On February 9-11, NCSCE hosted the first-ever Science and Engineering for Social Good conference at the Georgia Institute of Technology. More than 80 participants from formal and informal education institutions, industry, and community-based partner organizations came together to talk about the ways in which they are approaching the nexus of STEM and social concerns.
Following introductions from NCSCE and Stony Brook leadership, and our hosts at Georgia Tech, the opening plenary address on Engineering for Social Good was delivered by Norman Fortenberry, Executive Director of the American Society for Engineering Education (ASEE). Dr. Fortenberry described the role of engineers in producing social good, and talked about the ways in which ASEE supports efforts to produce engineers better able to do so.
Saturday’s sessions began with a plenary by Ed Coyle of Georgia Tech describing the use of Vertically Integrated Projects to tackle civic problems, and the VIP consortium which supports the project teams. Another plenary, consisting of a panel of practitioners from across New York state, discussed the ways in which the Louis Stokes Alliances for Minority Participation (LSAMP) broadens minority participation in STEM. That afternoon, Greg Pearson of the National Academy of Engineering presented a plenary address about the ways in which engineering is presented in K-12 settings. Finally on Saturday, Jennifer Hirsch of Georgia Tech talked about Serve Learn Sustain, a Georgia Tech initiative connecting sustainability and community engagement with science and technology to tackle real-world problems.

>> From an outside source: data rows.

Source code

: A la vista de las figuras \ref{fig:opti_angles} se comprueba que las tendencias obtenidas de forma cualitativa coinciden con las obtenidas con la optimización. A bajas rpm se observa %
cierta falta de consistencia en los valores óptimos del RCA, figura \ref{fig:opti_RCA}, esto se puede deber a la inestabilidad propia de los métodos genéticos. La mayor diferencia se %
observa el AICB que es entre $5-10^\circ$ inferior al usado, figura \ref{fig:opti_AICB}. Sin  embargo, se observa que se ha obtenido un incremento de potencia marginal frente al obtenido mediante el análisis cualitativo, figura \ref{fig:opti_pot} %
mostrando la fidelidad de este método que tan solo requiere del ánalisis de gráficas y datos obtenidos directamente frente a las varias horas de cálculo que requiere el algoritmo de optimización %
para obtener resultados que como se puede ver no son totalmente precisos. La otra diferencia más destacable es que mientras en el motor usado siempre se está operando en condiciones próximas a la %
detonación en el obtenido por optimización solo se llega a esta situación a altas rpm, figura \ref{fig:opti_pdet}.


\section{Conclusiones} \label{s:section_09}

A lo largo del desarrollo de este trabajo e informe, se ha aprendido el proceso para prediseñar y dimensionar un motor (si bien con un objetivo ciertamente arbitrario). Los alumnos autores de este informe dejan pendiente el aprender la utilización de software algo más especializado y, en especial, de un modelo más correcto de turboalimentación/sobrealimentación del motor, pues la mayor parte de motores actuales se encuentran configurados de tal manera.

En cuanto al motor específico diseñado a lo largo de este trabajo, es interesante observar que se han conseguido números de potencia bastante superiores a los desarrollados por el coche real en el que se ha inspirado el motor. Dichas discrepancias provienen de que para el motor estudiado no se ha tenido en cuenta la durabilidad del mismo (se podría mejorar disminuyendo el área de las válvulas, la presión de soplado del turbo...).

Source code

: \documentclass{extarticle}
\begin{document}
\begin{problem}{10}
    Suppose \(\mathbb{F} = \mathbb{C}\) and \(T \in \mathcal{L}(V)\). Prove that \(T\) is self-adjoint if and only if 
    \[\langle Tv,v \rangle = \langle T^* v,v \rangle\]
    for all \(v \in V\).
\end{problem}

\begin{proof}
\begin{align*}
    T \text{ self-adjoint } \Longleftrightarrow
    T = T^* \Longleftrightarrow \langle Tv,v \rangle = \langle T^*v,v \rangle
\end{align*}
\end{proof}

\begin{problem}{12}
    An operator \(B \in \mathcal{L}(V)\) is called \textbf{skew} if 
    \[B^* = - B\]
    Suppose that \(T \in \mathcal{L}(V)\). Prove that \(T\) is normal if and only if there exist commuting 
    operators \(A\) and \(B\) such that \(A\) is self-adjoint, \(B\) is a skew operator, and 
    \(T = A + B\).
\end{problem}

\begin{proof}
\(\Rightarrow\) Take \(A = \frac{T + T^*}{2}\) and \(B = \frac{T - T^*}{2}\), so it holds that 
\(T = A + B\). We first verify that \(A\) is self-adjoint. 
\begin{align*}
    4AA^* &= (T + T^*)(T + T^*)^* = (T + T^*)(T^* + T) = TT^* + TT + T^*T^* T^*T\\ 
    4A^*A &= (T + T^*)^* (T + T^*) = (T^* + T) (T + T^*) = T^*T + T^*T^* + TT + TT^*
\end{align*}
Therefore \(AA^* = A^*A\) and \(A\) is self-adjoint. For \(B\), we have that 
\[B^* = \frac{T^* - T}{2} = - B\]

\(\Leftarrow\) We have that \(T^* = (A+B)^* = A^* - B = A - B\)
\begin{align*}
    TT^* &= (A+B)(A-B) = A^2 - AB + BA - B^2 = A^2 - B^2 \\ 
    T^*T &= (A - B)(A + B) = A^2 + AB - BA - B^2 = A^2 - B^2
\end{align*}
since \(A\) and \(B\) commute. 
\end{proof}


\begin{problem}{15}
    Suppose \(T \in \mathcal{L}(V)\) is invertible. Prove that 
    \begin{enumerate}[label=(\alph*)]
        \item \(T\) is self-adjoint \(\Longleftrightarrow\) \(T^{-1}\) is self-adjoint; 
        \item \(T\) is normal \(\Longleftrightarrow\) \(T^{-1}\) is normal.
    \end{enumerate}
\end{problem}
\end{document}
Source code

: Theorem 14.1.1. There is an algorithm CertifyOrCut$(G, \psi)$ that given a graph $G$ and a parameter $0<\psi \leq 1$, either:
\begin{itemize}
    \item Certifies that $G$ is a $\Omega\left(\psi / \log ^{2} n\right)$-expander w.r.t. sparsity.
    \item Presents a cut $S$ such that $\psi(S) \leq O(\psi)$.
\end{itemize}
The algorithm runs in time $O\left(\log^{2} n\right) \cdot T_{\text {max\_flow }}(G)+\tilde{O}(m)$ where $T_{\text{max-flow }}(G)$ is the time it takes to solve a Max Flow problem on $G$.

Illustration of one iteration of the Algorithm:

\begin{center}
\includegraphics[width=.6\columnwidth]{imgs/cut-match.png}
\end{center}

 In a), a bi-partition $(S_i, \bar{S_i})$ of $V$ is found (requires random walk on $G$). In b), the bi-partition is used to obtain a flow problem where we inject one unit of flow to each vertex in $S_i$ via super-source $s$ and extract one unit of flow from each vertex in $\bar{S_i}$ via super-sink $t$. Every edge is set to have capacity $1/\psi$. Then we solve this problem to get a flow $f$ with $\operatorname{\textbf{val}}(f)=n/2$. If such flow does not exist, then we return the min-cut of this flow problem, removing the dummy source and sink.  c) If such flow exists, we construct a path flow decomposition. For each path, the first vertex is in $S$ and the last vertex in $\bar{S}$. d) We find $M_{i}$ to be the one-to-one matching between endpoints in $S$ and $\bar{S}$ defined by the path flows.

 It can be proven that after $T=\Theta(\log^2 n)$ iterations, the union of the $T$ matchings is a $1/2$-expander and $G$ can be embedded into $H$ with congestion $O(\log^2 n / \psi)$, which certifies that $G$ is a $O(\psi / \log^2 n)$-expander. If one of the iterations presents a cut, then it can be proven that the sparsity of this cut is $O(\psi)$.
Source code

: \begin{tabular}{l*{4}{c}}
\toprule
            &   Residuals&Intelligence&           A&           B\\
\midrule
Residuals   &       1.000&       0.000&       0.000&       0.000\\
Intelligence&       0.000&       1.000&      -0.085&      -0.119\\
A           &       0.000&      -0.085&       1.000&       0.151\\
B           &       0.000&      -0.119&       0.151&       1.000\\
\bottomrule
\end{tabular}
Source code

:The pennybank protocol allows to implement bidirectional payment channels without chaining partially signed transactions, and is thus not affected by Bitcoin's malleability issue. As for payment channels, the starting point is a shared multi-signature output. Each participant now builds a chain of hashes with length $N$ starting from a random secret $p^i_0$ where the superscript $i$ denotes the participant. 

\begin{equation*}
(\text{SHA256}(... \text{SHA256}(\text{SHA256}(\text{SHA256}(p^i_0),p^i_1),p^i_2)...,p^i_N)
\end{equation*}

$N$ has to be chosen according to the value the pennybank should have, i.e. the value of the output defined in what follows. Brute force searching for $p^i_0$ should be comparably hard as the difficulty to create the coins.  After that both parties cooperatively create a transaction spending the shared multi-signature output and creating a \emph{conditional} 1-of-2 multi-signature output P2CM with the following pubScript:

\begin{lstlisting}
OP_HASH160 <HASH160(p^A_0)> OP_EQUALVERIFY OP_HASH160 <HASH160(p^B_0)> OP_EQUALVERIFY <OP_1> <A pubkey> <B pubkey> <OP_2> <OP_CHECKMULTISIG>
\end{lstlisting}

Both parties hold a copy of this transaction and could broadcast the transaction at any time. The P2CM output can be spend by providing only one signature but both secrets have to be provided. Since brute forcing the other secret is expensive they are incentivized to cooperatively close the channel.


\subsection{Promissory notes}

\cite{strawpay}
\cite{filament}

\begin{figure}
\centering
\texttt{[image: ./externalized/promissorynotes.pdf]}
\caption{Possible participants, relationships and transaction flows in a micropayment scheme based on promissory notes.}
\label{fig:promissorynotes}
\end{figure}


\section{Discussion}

She later convened a workshop for participants to consider how they could use the SLS model incorporate civic engagement into their STEM education curriculum. Sunday’s programming consisted of the final plenary session by Dr. Jinsang Lee of SUNY Korea, who suggested some ways in which development assistance can bolster STEM learning in Africa based on experiences with development assistance in Korea.
In addition to the plenary sessions, participants were invited to propose lightning presentations on work being done at their institutions to address Science and Engineering for Social Good and related topics. Presentations touched on topics including experiential learning, addressing bullying with technical solutions, human rights, and various international projects. The meeting also included a poster session over Saturday’s lunch, where participants shared their projects and networked with each other to form future collaborations.